Agreement aims to close loopholes on future small refinery exemptions
The National Biodiesel Board (NBB) thanked President Trump for directing the Environmental Protection Agency (EPA) to properly account for future small refinery exemptions in annual Renewable Fuel Standard rules. NBB also thanked Agriculture Secretary Sonny Perdue, Gov. Kim Reynolds (R-IA), Sen. Chuck Grassley (R-IA) and Sen. Joni Ernst (R-IA) for their steadfast defense of the renewable fuel industry and the RFS program.
“On behalf of NBB’s members and soybean growers, we are grateful that President Trump is taking a huge step to restore integrity to the Renewable Fuel Standard,” says NBB CEO Donnell Rehagen. “Biodiesel producers continue to be severely harmed by EPA’s misuse of small refinery exemptions. Nine producers from across the country – including in Pennsylvania, Michigan, Texas, Georgia and Iowa – have closed their doors or reduced operations and laid off more than 200 employees.

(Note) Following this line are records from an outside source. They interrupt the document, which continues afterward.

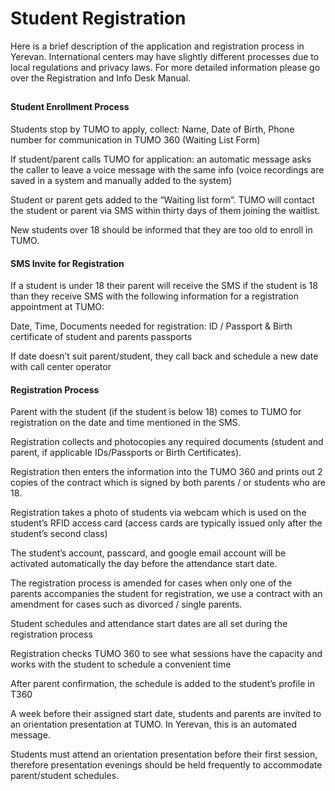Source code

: # Student Registration

Here is a brief description of the application and registration process in Yerevan. International centers may have slightly different processes due to local regulations and privacy laws. For more detailed information please go over the Registration and Info Desk Manual.

##

#### Student Enrollment Process
Students stop by TUMO to apply, collect: Name, Date of Birth, Phone number for communication in TUMO 360  (Waiting List Form) 

If student/parent calls TUMO for application: an automatic message asks the caller to leave a voice message with the same info (voice recordings are saved in a system and manually added to the system)

Student or parent gets added to the “Waiting list form”. TUMO will contact the student or parent via SMS within thirty days of them joining the waitlist.  

New students over 18 should be informed that they are too old to enroll in TUMO.

#### SMS Invite for Registration
If a student is under 18 their parent will receive the SMS if the student is 18 than they receive SMS with the following information for a registration appointment at TUMO:

Date, Time, Documents needed for registration: ID / Passport & Birth certificate of student and parents passports 

If date doesn’t suit parent/student, they call back and schedule a new date with call center operator

#### Registration Process  
Parent with the student (if the student is below 18) comes to TUMO for registration on the date and time mentioned in the SMS. 

Registration collects and photocopies any required documents (student and parent, if applicable IDs/Passports or Birth Certificates).

Registration then enters the information into the TUMO 360 and prints out 2 copies of the contract which is signed by both parents / or students who are 18.

Registration takes a photo of students via webcam which is used on the student’s RFID access card (access cards are typically issued only after the student’s second class)

The student’s account, passcard, and google email account will be activated automatically the day before the attendance start date.

The registration process is amended for cases when only one of the parents accompanies the student for registration, we use a contract with an amendment for cases such as divorced / single parents.

Student schedules and attendance start dates are all set during the registration process 

Registration checks TUMO 360 to see what sessions have the capacity and works with the student to schedule a convenient time

After parent confirmation, the schedule is added to the student’s profile in T360

A week before their assigned start date, students and parents are invited to an orientation presentation at TUMO. In Yerevan, this is an automated message. 

Students must attend an orientation presentation before their first session, therefore presentation evenings should be held frequently to accommodate parent/student schedules.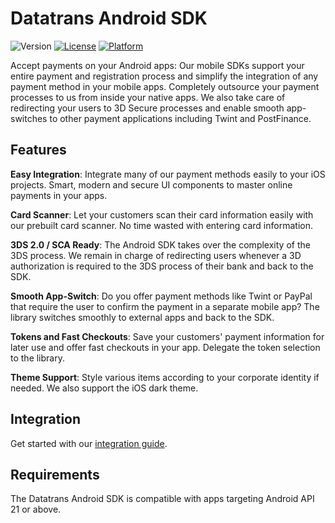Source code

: # **Datatrans Android SDK**
![Version](https://img.shields.io/badge/Version-2.3.3-5B728F)
[![License](https://img.shields.io/badge/License-Datatrans-lightgrey)](https://raw.githubusercontent.com/datatrans/android-sdk/master/LICENSE)
[![Platform](https://img.shields.io/badge/platform-android-0BAF73)](https://github.com/datatrans/android-sdk)

Accept payments on your Android apps: Our mobile SDKs support your entire payment and registration process and simplify the integration of any payment method in your mobile apps. Completely outsource your payment processes to us from inside your native apps. We also take care of redirecting your users to 3D Secure processes and enable smooth app-switches to other payment applications including Twint and PostFinance.

## **Features**
**Easy Integration**: Integrate many of our payment methods easily to your iOS projects. Smart, modern and secure UI components to master online payments in your apps.

**Card Scanner**: Let your customers scan their card information easily with our prebuilt card scanner. No time wasted with entering card information.

**3DS 2.0 / SCA Ready**: The Android SDK takes over the complexity of the 3DS process. We remain in charge of redirecting users whenever a 3D authorization is required to the 3DS process of their bank and back to the SDK.

**Smooth App-Switch**: Do you offer payment methods like Twint or PayPal that require the user to confirm the payment in a separate mobile app? The library switches smoothly to external apps and back to the SDK.

**Tokens and Fast Checkouts**: Save your customers' payment information for later use and offer fast checkouts in your app. Delegate the token selection to the library.

**Theme Support**: Style various items according to your corporate identity if needed. We also support the iOS dark theme.

## **Integration**
Get started with our [integration guide](https://docs.datatrans.ch/docs/mobile-sdk-2).

## **Requirements**
The Datatrans Android SDK is compatible with apps targeting Android API 21 or above.
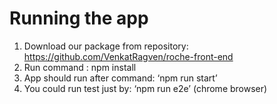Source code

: # Running the app

1.	Download our package from repository: https://github.com/VenkatRagven/roche-front-end
2.	Run command : npm install
3.	App should run after command: ‘npm run start’
4.	You could run test just by: ‘npm run e2e’ (chrome browser) 
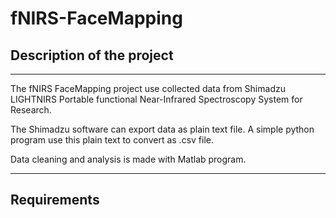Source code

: # fNIRS-FaceMapping

## Description of the project
---

The fNIRS FaceMapping project use collected data from Shimadzu LIGHTNIRS Portable functional Near-Infrared Spectroscopy System for Research.

The Shimadzu software can export data as plain text file.
A simple python program use this plain text to convert as .csv file.

Data cleaning and analysis is made with Matlab program.

---

## Requirements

Today’s announcement is a first step in reversing the loss of production and restoring those jobs.”
Under this agreement, the following actions will be undertaken by EPA and USDA:
- In a forthcoming supplemental notice building off the recently proposed 2020 Renewable Volume Standards and the Biomass-Based Diesel Volume for 2021, EPA will propose and request public comment on expanding biofuel requirements beginning in 2020.
- EPA will seek comment on actions to ensure that more than 15 billion gallons of conventional ethanol be blended into the nation’s fuel supply beginning in 2020, and that the volume obligation for biomass-based diesel is met. This will include accounting for relief expected to be provided for small refineries.
- EPA intends to take final action on this front later this year.
- In the most recent compliance year, EPA granted 31 small refinery exemptions.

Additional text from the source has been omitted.